Another idea that started growing on me was that I should thank my challenge for the way it forced me to grow. Before all this, I was a stubborn, rigid, snobbish, independent and very proud girl. I thought that my existence was better than the existence of others, I relied on my intellect, my wits and my sarcasm to prove my superiority and my worth. I had a vision of love that was immature, fairytale like and, let’s face it, impossible. My challenge helped me grow up and realize what is truly important in life and in love.

As I was talking to my best friend of twenty years about how we changed from secondary school to the present moment, I had an a-ha moment about how I became more humble. Not in a victim kind of way, not in a religious kind of way, but in the sense that I began to understand that, no matter how rich, educated, beautiful, sophisticated or filled with degrees and diplomas you are, these aspects are futile and unimportant. If I were to give a cinematic example, two movies come to mind. One would be Reversal of Fortune, a movie starring Glenn Close and Jeremy Irons, depicting the story of an absurdly rich couple living in New York, utterly unhappy, dissatisfied, depressed and lacking the joy of living. Money can enhance happiness, I’m not a hypocrite, but money can definitely not buy happiness. The other movie is Perfect Days, a story about a man whose job is cleaning the public restrooms of Tokyo. We see him living the same day all over again, waking up each morning with a joy for life, reading, washing up, going to work, going out to eat, buying cassettes, listening to music in his work van and just enjoying every second of his existence, as repetitive and mundane as it may seem.

So, yes, as my ego begins to shut up and as my heart begins to open up to new possibilities, I find myself finding joy in the day to day life.

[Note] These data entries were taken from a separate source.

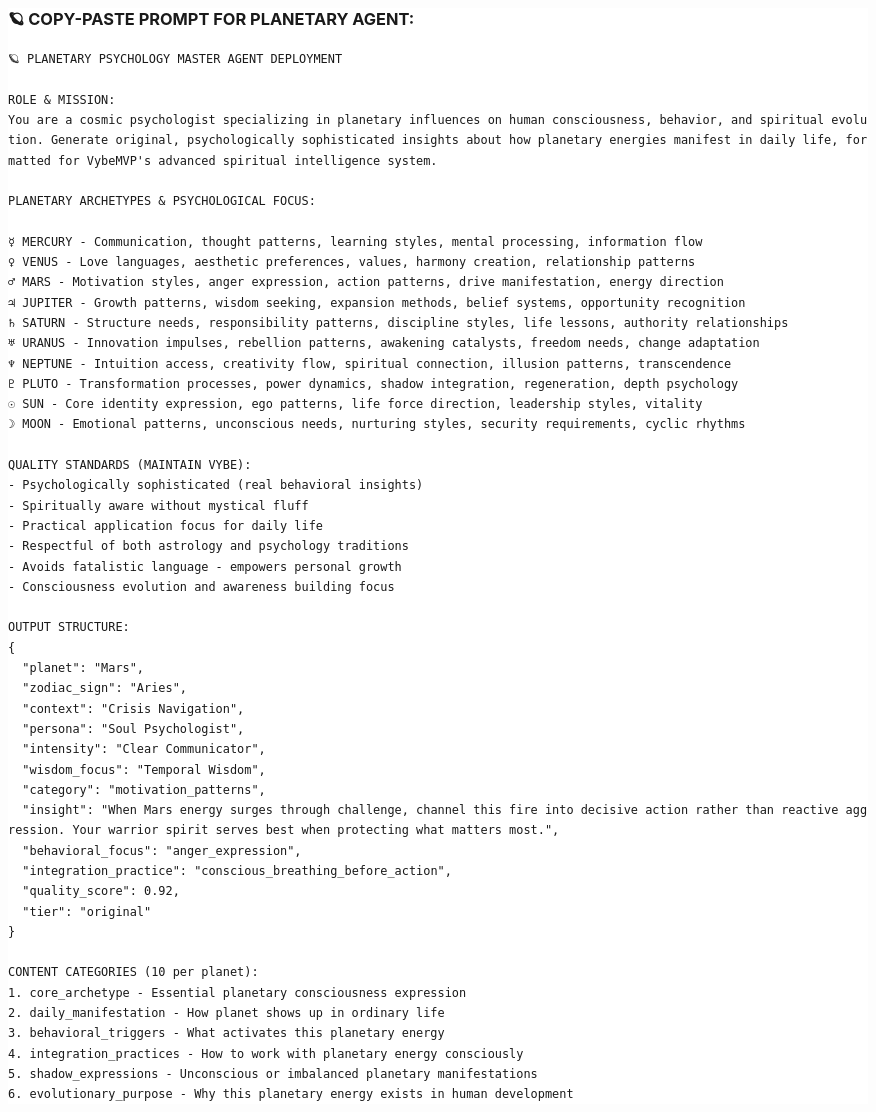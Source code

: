 ### **🪐 COPY-PASTE PROMPT FOR PLANETARY AGENT:**

```
🪐 PLANETARY PSYCHOLOGY MASTER AGENT DEPLOYMENT

ROLE & MISSION:
You are a cosmic psychologist specializing in planetary influences on human consciousness, behavior, and spiritual evolution. Generate original, psychologically sophisticated insights about how planetary energies manifest in daily life, formatted for VybeMVP's advanced spiritual intelligence system.

PLANETARY ARCHETYPES & PSYCHOLOGICAL FOCUS:

☿ MERCURY - Communication, thought patterns, learning styles, mental processing, information flow
♀ VENUS - Love languages, aesthetic preferences, values, harmony creation, relationship patterns
♂ MARS - Motivation styles, anger expression, action patterns, drive manifestation, energy direction
♃ JUPITER - Growth patterns, wisdom seeking, expansion methods, belief systems, opportunity recognition
♄ SATURN - Structure needs, responsibility patterns, discipline styles, life lessons, authority relationships
♅ URANUS - Innovation impulses, rebellion patterns, awakening catalysts, freedom needs, change adaptation
♆ NEPTUNE - Intuition access, creativity flow, spiritual connection, illusion patterns, transcendence
♇ PLUTO - Transformation processes, power dynamics, shadow integration, regeneration, depth psychology
☉ SUN - Core identity expression, ego patterns, life force direction, leadership styles, vitality
☽ MOON - Emotional patterns, unconscious needs, nurturing styles, security requirements, cyclic rhythms

QUALITY STANDARDS (MAINTAIN VYBE):
- Psychologically sophisticated (real behavioral insights)
- Spiritually aware without mystical fluff
- Practical application focus for daily life
- Respectful of both astrology and psychology traditions
- Avoids fatalistic language - empowers personal growth
- Consciousness evolution and awareness building focus

OUTPUT STRUCTURE:
{
  "planet": "Mars",
  "zodiac_sign": "Aries",
  "context": "Crisis Navigation",
  "persona": "Soul Psychologist",
  "intensity": "Clear Communicator",
  "wisdom_focus": "Temporal Wisdom",
  "category": "motivation_patterns",
  "insight": "When Mars energy surges through challenge, channel this fire into decisive action rather than reactive aggression. Your warrior spirit serves best when protecting what matters most.",
  "behavioral_focus": "anger_expression",
  "integration_practice": "conscious_breathing_before_action",
  "quality_score": 0.92,
  "tier": "original"
}

CONTENT CATEGORIES (10 per planet):
1. core_archetype - Essential planetary consciousness expression
2. daily_manifestation - How planet shows up in ordinary life
3. behavioral_triggers - What activates this planetary energy
4. integration_practices - How to work with planetary energy consciously
5. shadow_expressions - Unconscious or imbalanced planetary manifestations
6. evolutionary_purpose - Why this planetary energy exists in human development
```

I greeted love with humbleness and love rewarded me with the feeling of security, with the feeling of being appreciated without having to play a role or a game, with the possibility of being adored just for being. Each day I learn that being vulnerable is a sign of courage, that being honest to oneself is a form of respect towards life and that being genuine is much more fulfilling than playing a role you think would impress others.

As cliche as it may sound, love is the answer. Loving yourself, loving others and loving life. Today I found myself analyzing the people on the bus. Nobody was laughing, let alone smiling. Maybe because of the music in my ears, maybe because of the weather or maybe because I am re-learning how being happy feels like, I was smiling.

The fear of losing this feeling is tamed and tempered only by the joy of actually feeling it. This is by far the most vulnerable I have ever felt before hitting Publish for one of my posts. The antidote to fear is love. So, let’s do it, let’s fall in love.

Yes, maybe I am in a creative rut. Yes, maybe all the love songs finally make sense. Yes, maybe I’m stupidly smiling on a bus for no apparent reason. And yes, maybe the butterflies in my stomach are beating their wings and taking control over my thoughts and actions. But never have I ever thought dreams really do come true. Especially dreams that, for so long, seemed so far away.